Four security vulnerabilities affecting a range of Linux and FreeBSD servers were unearthed by a Netflix Information Security researcher, Jonathan Looney. One of the vulnerabilities, dubbed SACK Panic is more dangerous than the others, as it could lead to remotely-triggered kernel panic.
According to the official document, the vulnerabilities relate to the minimum segment size (MSS) and TCP Selective Acknowledgement (SACK) capacidades. The most serious one is called SACK Panic, and could allow a remotely-triggered kernel panic on recent Linux kernels.
Aqui está uma lista das vulnerabilidades:
CVE-2019-11477, also known as SACK Panic
The vulnerability affects Linux 2.6.29 e mais alto.
De acordo com a descrição oficial, a sequence of SACKs may be crafted to trigger an integer overflow, leading to a kernel panic. A kernel panic vulnerability means that the operating system is incapable of recovering quickly or, em alguns casos, at all. This could force a restart of the targeted machine, leading to a temporary shutdown in services.

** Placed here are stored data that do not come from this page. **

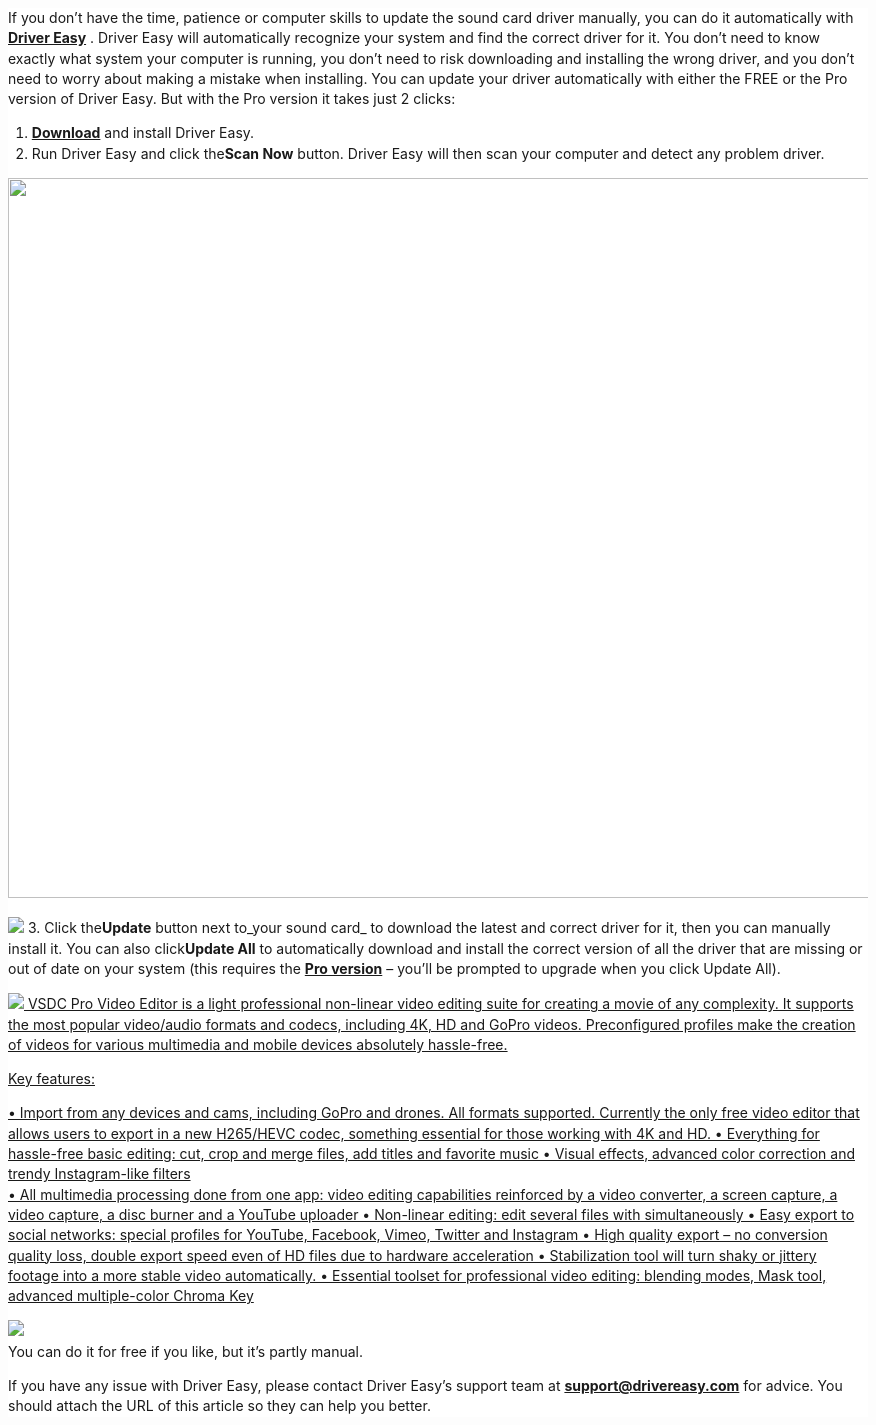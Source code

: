 If you don’t have the time, patience or computer skills to update the sound card driver manually, you can do it automatically with **[Driver Easy](https://tools.techidaily.com/drivereasy/download/)** . Driver Easy will automatically recognize your system and find the correct driver for it. You don’t need to know exactly what system your computer is running, you don’t need to risk downloading and installing the wrong driver, and you don’t need to worry about making a mistake when installing. You can update your driver automatically with either the FREE or the Pro version of Driver Easy. But with the Pro version it takes just 2 clicks:

1. [**Download**](https://tools.techidaily.com/drivereasy/download/) and install Driver Easy.
2. Run Driver Easy and click the**Scan Now** button. Driver Easy will then scan your computer and detect any problem driver.  

<a href="https://lightailing.sjv.io/c/5597632/1638364/17190" target="_top" id="1638364"><img src="//a.impactradius-go.com/display-ad/17190-1638364" border="0" alt="" width="1280" height="720"/></a><img height="0" width="0" src="https://imp.pxf.io/i/5597632/1638364/17190" style="position:absolute;visibility:hidden;" border="0" />

![](https://images.drivereasy.com/wp-content/uploads/2018/09/img_5b99d81543f25.jpg)
3. Click the**Update** button next to_your sound card_ to download the latest and correct driver for it, then you can manually install it. You can also click**Update All** to automatically download and install the correct version of all the driver that are missing or out of date on your system (this requires the **[Pro version](https://tools.techidaily.com/drivereasy/download/)**  – you’ll be prompted to upgrade when you click Update All).  

<a href="https://secure.2checkout.com/order/checkout.php?PRODS=4693127&QTY=1&AFFILIATE=108875&CART=1"><img src="https://www.videosoftdev.com/images/video_editor/screenshots/1.jpg" border="0">
VSDC Pro Video Editor is a light professional non-linear video editing suite for creating a movie of any complexity. It supports the most popular video/audio formats and codecs, including 4K, HD and GoPro videos. Preconfigured profiles make the creation of videos for various multimedia and mobile devices absolutely hassle-free.

Key features:

•	Import from any devices and cams, including GoPro and drones. All formats supported. Сurrently the only free video editor that allows users to export in a new H265/HEVC codec, something essential for those working with 4K and HD.
•	Everything for hassle-free basic editing: cut, crop and merge files, add titles and favorite music
•	Visual effects, advanced color correction and trendy Instagram-like filters   
•	All multimedia processing done from one app: video editing capabilities reinforced by  a video converter, a screen capture, a video capture, a disc burner and a YouTube uploader
•	Non-linear editing: edit several files with simultaneously 
•	Easy export to social networks: special profiles for YouTube, Facebook, Vimeo, Twitter and Instagram
•	High quality export – no conversion quality loss, double export speed even of HD files due to hardware acceleration
•	Stabilization tool will turn shaky or jittery footage into a more stable video automatically. 
•	Essential toolset for professional video editing: blending modes, Mask tool, advanced multiple-color Chroma Key  
</a>

![](https://images.drivereasy.com/wp-content/uploads/2018/09/img_5b9a432156b0f.jpg)  
 You can do it for free if you like, but it’s partly manual.

 If you have any issue with Driver Easy, please contact Driver Easy’s support team at **[support@drivereasy.com](https://tools.techidaily.com/drivereasy/download/)**  for advice. You should attach the URL of this article so they can help you better.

CVE-2019-11478, also known as SACK Slowness
The vulnerability affects all Linux versions. It can be triggered if an attacker sends a crafted sequence of SACKs which will fragment the TCP retransmission queue. On Linux kernels prior to 4.15, the attacker could be able to further exploit the fragmented queue to cause an expensive linked-list walk for subsequent SACKs received for that same TCP connection, os pesquisadores explicam.
CVE-2019-5599, also known as SACK Slowness
The vulnerability affects FreeBSD 12 using the RACK TCP Stack.
An attacker could send a crafted sequence of SACKs which will fragment the RACK send map. The attacker could further exploit the fragmented send map to cause an expensive linked-list walk for subsequent SACKs received for that same TCP connection.
CVE-2019-11479, also known as Excess Resource Consumption Due to Low MSS Values
The vulnerability affects all Linux versions.
According to the vulnerability’s official description, an attacker can force the Linux kernel to segment its responses into multiple TCP segments, each of which contains only 8 bytes of data. This leads to the increase of the bandwidth required to deliver the same amount of data.
além disso, additional resources (CPU and NIC processing power) are also consumed. It’s noteworthy that this particular attack requires continued effort from the attacker, with its impact ending shortly after the attacker stops sending traffic.
The good news is that patches and workarounds are available for each vulnerability.